Some of the worry was logistic. How could students be safely bused to school, Haaretz asked, with the rockets still falling? Education Minister Shai Piron headed to the south, Times of Israel reported, to meet with residents and teachers and to assure them that the children would be safe. But few people were assuaged by the government's promises (It had, after all, also promised to put a stop to the rocket fire, and for years, it turns out, had downplayed the significance of Hamas's tunnels under the Gaza border). Israel Hayom reported that with parents so nervous, the opening of the school year itself was in doubt. With the war still raging, it was children who even dominated one of the last press conferences. The death of Daniel Tragerman touched the country and evoked a sense of vulnerability in a way that no other civilian casualty had -- and with the focus back on children, talk turned to whether the war might actually delay classes. That, for many, was a nonstarter.
Education here is a national obsession. Teachers' salaries are alarmingly low, which is badly hurting the quality of teaching, but school remains virtually sacrosanct. That's natural. From the beginning, the Zionist revolution understood that its ultimate weapon would be the written word, not the gun. Theodor Herzl, who had been campaigning for years to get Jews behind his idea of a Jewish state, got much more traction when he published his ideas in novel form in 1902, in a book called "Altneuland." Vladimir Jabotinsky, the creator of Revisionist Zionism (also the mentor of Menachem Begin, and thus the intellectual wellspring of today's Likud party) was not only a political activist, but also a journalist, playwright, translator, poet and novelist. Zionism's most significant figures have long been men and women of letters.
Language itself was a central Zionist preoccupation. A century and a half ago, Hebrew was more or less a forgotten language, relegated to the ritual and liturgical. It was Eliezer Ben-Yehuda, a national mythical figure after whom major Israeli streets are named today, who devoted his life to reviving a language that millions now take for granted. As immigrants, many of them illiterate, poured into the newborn Jewish state in its earliest years, it was teachers -- underpaid and often ill-trained, but deeply committed -- who transformed that human mass into the citizens who would eventually produce the Israel's high-tech revolution and its unparalleled number of Nobel prizes per capita. Many leaders of the Soviet Union refusnik movement of the 1970s and 1980s were Hebrew teachers, who taught clandestine classes.
Poets such as Hayim Nachman Bialik and Natan Alterman became larger-than-life figures in the mythology of the emerging state. Today, novelists including Amos Oz (often mentioned as a Nobel Prize possibility) and David Grossman have rock-star status that they have leveraged to become players in the national political conversation.

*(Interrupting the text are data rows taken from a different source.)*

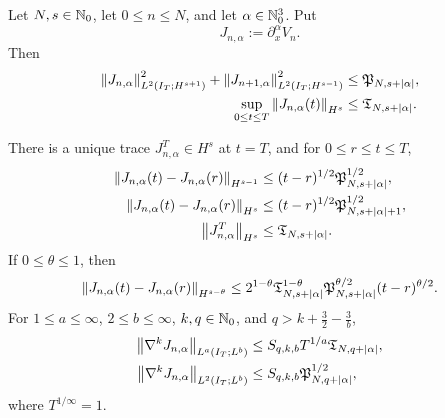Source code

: \begin{theorem}
\label{thm:qc-mixed-jet}
\begin{samepage}
Let \(N,s\in\Nzero\), let \(0\le n\le N\), and let
\(\alpha\in\Nzero^3\).  Put
\[
 J_{n,\alpha}:=\partial_x^\alpha V_n.
\]
Then
\begin{align}
 \norm{J_{n,\alpha}}_{L^2(I_T;H^{s+1})}^2
 +\norm{J_{n+1,\alpha}}_{L^2(I_T;H^{s-1})}^2
 &\le \mathfrak P_{N,s+|\alpha|},
 \label{eq:qc-mixed-adjacent}\\
 \sup_{0\le t\le T}\norm{J_{n,\alpha}(t)}_{H^s}
 &\le \mathfrak T_{N,s+|\alpha|}.
 \label{eq:qc-mixed-trace}
\end{align}
\end{samepage}
There is a unique trace \(J_{n,\alpha}^T\in H^s\) at \(t=T\), and
for \(0\le r\le t\le T\),
\begin{align}
 \norm{J_{n,\alpha}(t)-J_{n,\alpha}(r)}_{H^{s-1}}
 &\le (t-r)^{1/2}\mathfrak P_{N,s+|\alpha|}^{1/2},
 \label{eq:qc-mixed-low-modulus}\\
 \norm{J_{n,\alpha}(t)-J_{n,\alpha}(r)}_{H^s}
 &\le (t-r)^{1/2}
        \mathfrak P_{N,s+|\alpha|+1}^{1/2},
 \label{eq:qc-mixed-strong-modulus}\\
 \norm{J_{n,\alpha}^T}_{H^s}
 &\le \mathfrak T_{N,s+|\alpha|}.
 \label{eq:qc-mixed-endpoint-size}
\end{align}
If \(0\le\theta\le1\), then
\begin{equation}
 \norm{J_{n,\alpha}(t)-J_{n,\alpha}(r)}_{H^{s-\theta}}
 \le
 2^{1-\theta}
 \mathfrak T_{N,s+|\alpha|}^{1-\theta}
 \mathfrak P_{N,s+|\alpha|}^{\theta/2}
 (t-r)^{\theta/2}.
 \label{eq:qc-mixed-interpolated-modulus}
\end{equation}
For \(1\le a\le\infty\), \(2\le b\le\infty\),
\(k,q\in\Nzero\), and
\(q>k+\frac32-\frac3b\),
\begin{align}
 \norm{\nabla^kJ_{n,\alpha}}_{L^a(I_T;L^b)}
 &\le S_{q,k,b}T^{1/a}\mathfrak T_{N,q+|\alpha|},
 \label{eq:qc-mixed-la-lb}\\
 \norm{\nabla^kJ_{n,\alpha}}_{L^2(I_T;L^b)}
 &\le S_{q,k,b}\mathfrak P_{N,q+|\alpha|}^{1/2},
 \label{eq:qc-mixed-l2-lb}
\end{align}
where \(T^{1/\infty}=1\).
\end{theorem}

In a recent ranking of world universities, Israel -- a country of just 8 million -- has three universities ranked in the top 250. Israel's Arab neighbors far and near (Egypt, Saudi Arabia, Jordan, Syria, Lebanon, Iraq and Iran), with combined populations of 250 million, have not a single one. As entering first graders were showered with candies and song in synagogue on Shabbat morning, and the 2 million plus children heading to school were the subject of yesterday's top headlines, it was -- on the heels of a destructive and agonizing summer -- impossible not to wonder how different this region might be if our neighbors shared Israelis' passion for teaching and for learning.